▸ PROBLEM STATEMENT:
Leave every image out, and return the rest of the data word for word.

---------- EXERCISE MATERIALS ----------

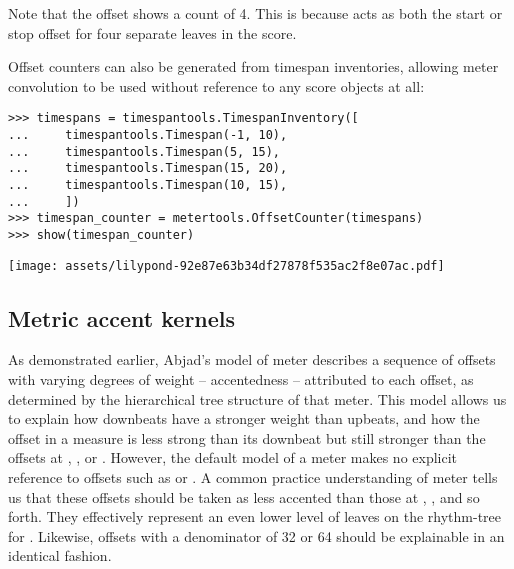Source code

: \noindent Note that the offset  shows a count of 4. This is because
 acts as both the start or stop offset for four separate leaves in
the score.

Offset counters can also be generated from timespan inventories, allowing meter
convolution to be used without reference to any score objects at all:

\begin{comment}
<abjad>
timespans = timespantools.TimespanInventory([
    timespantools.Timespan(-1, 10),
    timespantools.Timespan(5, 15),
    timespantools.Timespan(15, 20),
    timespantools.Timespan(10, 15),
    ])
timespan_counter = metertools.OffsetCounter(timespans)
show(timespan_counter)
</abjad>
\end{comment}

\begin{abjadbookoutput}
\begin{singlespacing}
\vspace{-0.5\baselineskip}
\begin{verbatim}
>>> timespans = timespantools.TimespanInventory([
...     timespantools.Timespan(-1, 10),
...     timespantools.Timespan(5, 15),
...     timespantools.Timespan(15, 20),
...     timespantools.Timespan(10, 15),
...     ])
>>> timespan_counter = metertools.OffsetCounter(timespans)
>>> show(timespan_counter)
\end{verbatim}
\noindent\texttt{[image: assets/lilypond-92e87e63b34df27878f535ac2f8e07ac.pdf]}
\end{singlespacing}
\end{abjadbookoutput}

\subsection{Metric accent kernels} %
\label{ssec:metric-accent-kernels}

As demonstrated earlier, Abjad's model of meter describes a sequence of offsets
with varying degrees of weight -- accentedness -- attributed to each offset, as
determined by the hierarchical tree structure of that meter. This model allows
us to explain how downbeats have a stronger weight than upbeats, and how the
 offset in a  measure is less strong than its downbeat
but still stronger than the offsets at , , 
or . However, the default model of a  meter makes no
explicit reference to offsets such as  or . A common
practice understanding of meter tells us that these offsets should be taken as
less accented than those at , ,  and so
forth. They effectively represent an even lower level of leaves on the
rhythm-tree for . Likewise, offsets with a denominator of 32 or 64
should be explainable in an identical fashion.

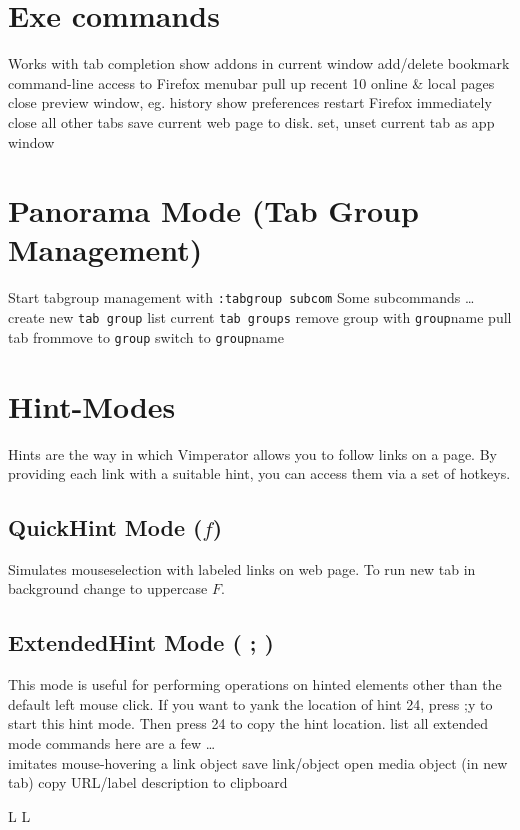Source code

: \section{Exe commands}{Works with tab completion}
	{show addons in current window}
	{add/delete bookmark}
	{command-line access to Firefox menubar}
	{pull up recent 10 online \& local pages}
	{close preview window, eg. history}
	{show preferences}
	{restart Firefox immediately}
	{close all other tabs}
	{save current web page to disk.}
	{set, unset current tab as app window}

\section{Panorama Mode (Tab Group Management)}{Start tabgroup management with {\tt :tabgroup subcom}}
Some subcommands \ldots \\
	{create new {\tt tab group}}
	{list current {\tt tab groups}}
	{remove group with {\tt group}name}
	{pull tab from\or move to {\tt group}}
	{switch to {\tt group}name}




\section{Hint-Modes}{Hints are the way in which Vimperator allows you to follow links on a page. By
providing each link with a suitable hint, you can access them via a set of hotkeys. }
\subsection{QuickHint Mode ($f$)}{Simulates mouseselection with labeled
links on web page. To run new tab in background change to uppercase $F$.}
\subsection{ExtendedHint Mode ( ; )}{This mode is useful for
performing operations on hinted elements other than the default
left mouse click. If you want to yank the location of hint 24, press ;y to start this hint
mode. Then press 24 to copy the hint location.}
	{list all extended mode commands}
here are a few \ldots\\
\cmdS{;~}	{imitates mouse-hovering a link object}
	{save link/object}
	{open media object (in new tab)}
	{copy URL/label description to clipboard}

\copyrightnotice
%


\vfil
\supereject
\if L\lr \else\null\vfill\eject\fi
\if L\lr \else\null\vfill\eject\fi
\bye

----------

▸ RESULT BELOW:
Source code

: \noindent Note that the offset  shows a count of 4. This is because
 acts as both the start or stop offset for four separate leaves in
the score.

Offset counters can also be generated from timespan inventories, allowing meter
convolution to be used without reference to any score objects at all:

\begin{comment}
<abjad>
timespans = timespantools.TimespanInventory([
    timespantools.Timespan(-1, 10),
    timespantools.Timespan(5, 15),
    timespantools.Timespan(15, 20),
    timespantools.Timespan(10, 15),
    ])
timespan_counter = metertools.OffsetCounter(timespans)
show(timespan_counter)
</abjad>
\end{comment}

\begin{abjadbookoutput}
\begin{singlespacing}
\vspace{-0.5\baselineskip}
\begin{verbatim}
>>> timespans = timespantools.TimespanInventory([
...     timespantools.Timespan(-1, 10),
...     timespantools.Timespan(5, 15),
...     timespantools.Timespan(15, 20),
...     timespantools.Timespan(10, 15),
...     ])
>>> timespan_counter = metertools.OffsetCounter(timespans)
>>> show(timespan_counter)
\end{verbatim}
\noindent\texttt{[image: assets/lilypond-92e87e63b34df27878f535ac2f8e07ac.pdf]}
\end{singlespacing}
\end{abjadbookoutput}

\subsection{Metric accent kernels} %
\label{ssec:metric-accent-kernels}

As demonstrated earlier, Abjad's model of meter describes a sequence of offsets
with varying degrees of weight -- accentedness -- attributed to each offset, as
determined by the hierarchical tree structure of that meter. This model allows
us to explain how downbeats have a stronger weight than upbeats, and how the
 offset in a  measure is less strong than its downbeat
but still stronger than the offsets at , , 
or . However, the default model of a  meter makes no
explicit reference to offsets such as  or . A common
practice understanding of meter tells us that these offsets should be taken as
less accented than those at , ,  and so
forth. They effectively represent an even lower level of leaves on the
rhythm-tree for . Likewise, offsets with a denominator of 32 or 64
should be explainable in an identical fashion.

Source code

: \section{Exe commands}{Works with tab completion}
	{show addons in current window}
	{add/delete bookmark}
	{command-line access to Firefox menubar}
	{pull up recent 10 online \& local pages}
	{close preview window, eg. history}
	{show preferences}
	{restart Firefox immediately}
	{close all other tabs}
	{save current web page to disk.}
	{set, unset current tab as app window}

\section{Panorama Mode (Tab Group Management)}{Start tabgroup management with {\tt :tabgroup subcom}}
Some subcommands \ldots \\
	{create new {\tt tab group}}
	{list current {\tt tab groups}}
	{remove group with {\tt group}name}
	{pull tab from\or move to {\tt group}}
	{switch to {\tt group}name}




\section{Hint-Modes}{Hints are the way in which Vimperator allows you to follow links on a page. By
providing each link with a suitable hint, you can access them via a set of hotkeys. }
\subsection{QuickHint Mode ($f$)}{Simulates mouseselection with labeled
links on web page. To run new tab in background change to uppercase $F$.}
\subsection{ExtendedHint Mode ( ; )}{This mode is useful for
performing operations on hinted elements other than the default
left mouse click. If you want to yank the location of hint 24, press ;y to start this hint
mode. Then press 24 to copy the hint location.}
	{list all extended mode commands}
here are a few \ldots\\
\cmdS{;~}	{imitates mouse-hovering a link object}
	{save link/object}
	{open media object (in new tab)}
	{copy URL/label description to clipboard}

\copyrightnotice
%


\vfil
\supereject
\if L\lr \else\null\vfill\eject\fi
\if L\lr \else\null\vfill\eject\fi
\bye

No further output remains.